Welcome home, Commander Hadfield! ... earth.html

Check it live! Godspeed!


Watch some of the biggest solar flares of the year: ... tions.html

Here is more about solar flares, like what causes them, and what they can cause. ... ation.html

Scientists classify strong solar flares into one of three categories: C, M or X (with A and B classes, too, for weaker eruptions). There's a tenfold increase in power from one class to the next, so an X flare is 10 times stronger than an M flare, and 100 times more powerful than a C.


Gany's Galaxy

Here, Gany tells us about these dastardly...or lonely? Rogue Planets!

Alright everybody, it's time to go rogue!

Rogue planets are planets which don't orbit any star. They just fly through space alone, without "the man" keeping them down.
There are thought to be two ways for a planet to have gone rogue. The first is that the planet originally formed as part of a solar system, orbiting a star, but then due to gravitational interactions in the early, more turbulent solar system, the planet was flung out into interstellar space, left to wander its path alone, like some poor lonely black-sheep of the solar system family. This could happen in the early stages of a solar system, when the orbits of planetary bodies are chaotic and irregular, before they settle down to a more ordered state. The other, less depressingly scary way, is that the planet was formed in a cluster, in much the same way as a star but never obtained enough mass to ignite fusion. This type of object is known as a brown-dwarf, an almost-but-not-quite star. Brown-dwarfs are like giant Jupiters, mainly composed of hydrogen, but not massive enough to ignite fusion in its core, and therefore they don't shine.

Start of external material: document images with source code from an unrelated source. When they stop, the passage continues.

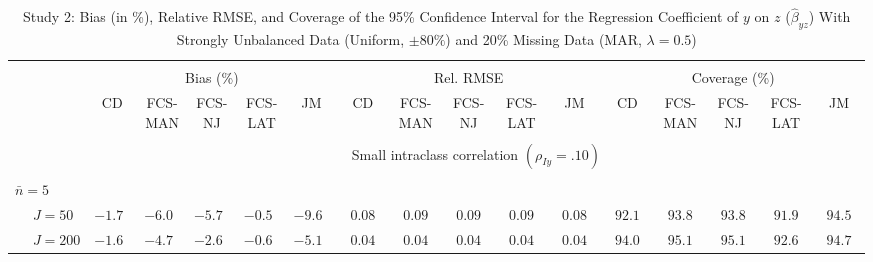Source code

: \begin{sidewaystable}
\begin{threeparttable}
\setlength{\tabcolsep}{1.0pt}
\renewcommand{\arraystretch}{0.95}
\footnotesize
\caption{\small Study 2: Bias (in \%), Relative RMSE, and Coverage of the 95\% Confidence Interval for the Regression Coefficient of $y$ on $z$ ($\hat\beta_{yz}$) With Strongly Unbalanced Data (Uniform, $\pm 80\%$) and 20\% Missing Data (MAR, $\lambda=0.5$)}
\begin{tabular}{llccccccccccccccc}
\hline\\[-1.8ex]
& & \multicolumn{5}{c}{Bias (\%)} & \multicolumn{5}{c}{Rel. RMSE} & \multicolumn{5}{c}{Coverage (\%)} \\ \cmidrule(r){3-7}\cmidrule(r){8-12}\cmidrule(r){13-17}
 &  & CD & \makecell{FCS-\\MAN} & \makecell{FCS-\\NJ} & \makecell{FCS-\\LAT} & JM & CD & \makecell{FCS-\\MAN} & \makecell{FCS-\\NJ} & \makecell{FCS-\\LAT} & JM & CD & \makecell{FCS-\\MAN} & \makecell{FCS-\\NJ} & \makecell{FCS-\\LAT} & \multicolumn{1}{c}{JM} \\ 
[0.4ex]\hline\\[-1.8ex]
& & \multicolumn{15}{c}{Small intraclass correlation $(\rho_{Iy}=.10)$} \\[0.6ex]\hline\\[-1.8ex]
\multicolumn{4}{l}{$\bar{n}=5$} \\  & \nopagebreak $\;J=50$  & ${-}1.7\phantom{0}$ & ${-}6.0\phantom{0}$ & ${-}5.7\phantom{0}$ & ${-}0.5\phantom{0}$ & ${-}9.6\phantom{0}$ & $\phantom{0}0.08\phantom{0}$ & $\phantom{0}0.09\phantom{0}$ & $\phantom{0}0.09\phantom{0}$ & $\phantom{0}0.09\phantom{0}$ & $\phantom{0}0.08\phantom{0}$ & $\phantom{0}92.1\phantom{0}$ & $\phantom{0}93.8\phantom{0}$ & $\phantom{0}93.8\phantom{0}$ & $\phantom{0}91.9\phantom{0}$ & $\phantom{0}94.5\phantom{0}$ \\
 & \nopagebreak $\;J=200$  & ${-}1.6\phantom{0}$ & ${-}4.7\phantom{0}$ & ${-}2.6\phantom{0}$ & ${-}0.6\phantom{0}$ & ${-}5.1\phantom{0}$ & $\phantom{0}0.04\phantom{0}$ & $\phantom{0}0.04\phantom{0}$ & $\phantom{0}0.04\phantom{0}$ & $\phantom{0}0.04\phantom{0}$ & $\phantom{0}0.04\phantom{0}$ & $\phantom{0}94.0\phantom{0}$ & $\phantom{0}95.1\phantom{0}$ & $\phantom{0}95.1\phantom{0}$ & $\phantom{0}92.6\phantom{0}$ & $\phantom{0}94.7\phantom{0}$ \\

\end{tabular}
\end{threeparttable}
\end{sidewaystable}
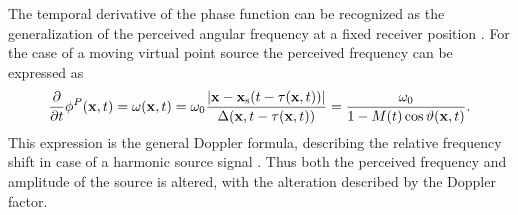The temporal derivative of the phase function can be recognized as the generalization of the perceived angular frequency at a fixed receiver position \cite{Morse1968}.
For the case of a moving virtual point source the perceived frequency can be expressed as 
\begin{equation}
\label{eq:HF_appr:moving_s_per_freq}
\frac{\partial}{\partial t}\phi^P(\mathbf{x},t) =  \omega(\mathbf{x},t) = \omega_0  \frac{|\mathbf{x}-\mathbf{x}_{\mathrm{s}}(t-\tau(\mathbf{x},t))|}{\Delta(\mathbf{x},t-\tau(\mathbf{x},t))} = \frac{  \omega_0  }{1 - M(t) \cos \vartheta(\mathbf{x},t) }.
\end{equation}
This expression is the general Doppler formula, describing the relative frequency shift in case of a harmonic source signal \cite{Morse1968}. 
Thus both the perceived frequency and amplitude of the source is altered, with the alteration described by the Doppler factor.

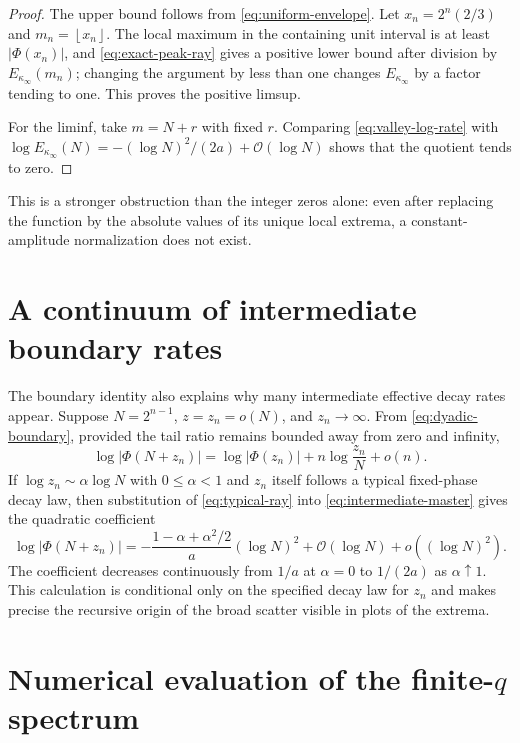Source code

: \documentclass[11pt,oneside]{article}
\theoremstyle{definition}
\theoremstyle{remark}
\newcommand{\Phiup}{\Phi}
\newcommand{\bigO}{\mathcal O}
\newcommand{\floor}[1]{\left\lfloor #1\right\rfloor}
\newcommand{\abs}[1]{\left|#1\right|}
\begin{document}
\begin{proof}
The upper bound follows from \eqref{eq:uniform-envelope}.  Let
$x_n=2^n(2/3)$ and $m_n=\floor{x_n}$.  The local maximum in the containing unit interval is
at least $\abs{\Phiup(x_n)}$, and \eqref{eq:exact-peak-ray} gives a positive lower bound
after division by $E_{\kappa_\infty}(m_n)$; changing the argument by less than one changes
$E_{\kappa_\infty}$ by a factor tending to one.  This proves the positive limsup.

For the liminf, take $m=N+r$ with fixed $r$.  Comparing
\eqref{eq:valley-log-rate} with
$\log E_{\kappa_\infty}(N)=-(\log N)^2/(2a)+\bigO(\log N)$ shows that the quotient tends to
zero.
\end{proof}

This is a stronger obstruction than the integer zeros alone: even after replacing the
function by the absolute values of its unique local extrema, a constant-amplitude
normalization does not exist.

\section{A continuum of intermediate boundary rates}
\label{sec:intermediate-rates}

The boundary identity also explains why many intermediate effective decay rates appear.
Suppose $N=2^{n-1}$, $z=z_n=o(N)$, and $z_n\to\infty$.  From
\eqref{eq:dyadic-boundary}, provided the tail ratio remains bounded away from zero and
infinity,
\begin{equation}
 \log\abs{\Phiup(N+z_n)}
 =\log\abs{\Phiup(z_n)}+n\log\frac{z_n}{N}+o(n).
 \label{eq:intermediate-master}
\end{equation}
If $\log z_n\sim\alpha\log N$ with $0\le\alpha<1$ and $z_n$ itself follows a typical
fixed-phase decay law, then substitution of \eqref{eq:typical-ray} into
\eqref{eq:intermediate-master} gives the quadratic coefficient
\begin{equation}
 \log\abs{\Phiup(N+z_n)}
 =-\frac{1-\alpha+\alpha^2/2}{a}(\log N)^2
  +\bigO(\log N)+o((\log N)^2).
 \label{eq:intermediate-quadratic}
\end{equation}
The coefficient decreases continuously from $1/a$ at $\alpha=0$ to $1/(2a)$ as
$\alpha\uparrow1$.  This calculation is conditional only on the specified decay law for
$z_n$ and makes precise the recursive origin of the broad scatter visible in plots of the
extrema.

\section{Numerical evaluation of the finite-\texorpdfstring{$q$}{q} spectrum}
\label{sec:numerics}
\end{document}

Rogue planets can be either Jovian (gas giants) or terrestrial (rocky, like Earth). Generally, these planets have a similar orbit to the stars, orbiting the centre of the galaxy, although their orbits tend to be highly eccentric, especially the ones turned rogue by ejection. The rogue planets would be dark, and very cold, without a host star to provide heat energy. It is possible, however, that some terrestrial rogue planets may maintain a type of atmosphere. A rogue planet doesn't necessarily have to remain lonely forever, though. If it happens to enter a solar system, the orphan planet might get adopted by the star. It may get caught by the gravitational effects of the objects in the system and assume a more regular orbit about the star. Rogue planets had been predicted for decades, but the first direct observations were made in 2011, and since then at least ten have been identified and confirmed. It is thought, due to recent observations, that there are probably more rogue planets than stars in our galaxy.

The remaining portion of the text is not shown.